Durante sua fala, a ministra dos Direitos Humanos, Macaé Evaristo, classificou como “insustentáveis” as consequências sociais trazidas pelas bets, em especial às famílias de baixa renda. A ministra também chamou a atenção sobre a preocupação global da exposição de crianças e adolescentes no ambiente virtual, como em jogos. No fim da fala, Evaristo pediu que o STF decida levando em conta a “dignidade e os direitos humanos da população brasileira e das famílias afetadas”.
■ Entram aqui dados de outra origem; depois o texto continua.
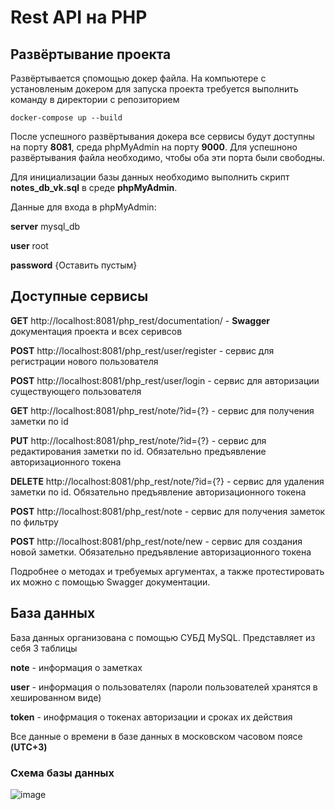 # Rest API на PHP
## Развёртывание проекта 
Развёртывается çпомощью докер файла. На компьютере с установленым докером для запуска проекта требуется выполнить команду в директории с репозиторием
```shell
docker-compose up --build
```
После успешного развёртывания докера все сервисы будут доступны на порту **8081**, среда phpMyAdmin на порту **9000**.
Для успешноно развёртывания файла необходимо, чтобы оба эти порта были свободны.

Для инициализации базы данных необходимо выполнить скрипт **notes_db_vk.sql** в среде **phpMyAdmin**.

Данные для входа в phpMyAdmin:

**server** mysql_db

**user** root

**password** {Оставить пустым}

## Доступные сервисы 
**GET** http://localhost:8081/php_rest/documentation/ - **Swagger** документация проекта и всех серивсов 

**POST** http://localhost:8081/php_rest/user/register - сервис для регистрации нового пользователя

**POST** http://localhost:8081/php_rest/user/login - сервис для авторизации существующего пользователя

**GET** http://localhost:8081/php_rest/note/?id={?} - сервис для получения заметки по id

**PUT** http://localhost:8081/php_rest/note/?id={?} - сервис для редактирования заметки по id. Обязательно предъявление авторизационного токена

**DELETE** http://localhost:8081/php_rest/note/?id={?} - сервис для удаления заметки по id. Обязательно предъявление авторизационного токена

**POST** http://localhost:8081/php_rest/note - сервис для получения заметок по фильтру

**POST** http://localhost:8081/php_rest/note/new - сервис для создания новой заметки. Обязательно предъявление авторизационного токена

Подробнее о методах и требуемых аргументах, а также протестировать их можно с помощью Swagger документации.
## База данных 
База данных организована с помощью СУБД MySQL. Представляет из себя 3 таблицы

**note** - информация о заметках

**user** - информация о пользователях (пароли пользователей хранятся в хешированном виде)

**token** - инофрмация о токенах авторизации и сроках их действия

Все данные о времени в базе данных в московском часовом поясе **(UTC+3)**
### Схема базы данных
![image](https://github.com/Gosyaa/php_rest_Docker/assets/90693716/507ea4ad-4b79-4ab4-8501-83201e730a35)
Representantes de organizações não governamentais, Defensoria Pública da União (DPU) e institutos de defesa dos direitos das crianças também fizeram as suas falas baseadas nos impactos sociais que as bets causariam. Leonardo Cardoso de Magalhães, representante da DPU, disse que os credores não estão conseguindo pagar dívidas alimentícias e trabalhistas por conta dos expressivos valores gastos em plataformas de apostas. A pesquisadora da Universidade Estadual do Rio de Janeiro (Uerj) Andréa Magalhães afirmou que já existem estudos relacionando o aumento da violência doméstica às bets.
Os autores das ações, a CNC e o partido Solidariedade marcaram as suas posições na audiência. O presidente do partido, deputado federal Paulinho da Força, defendeu que a competência para regulação e autorização das apostas de quota fixa saia do Ministério da Fazenda e que seja criada uma agência reguladora específica.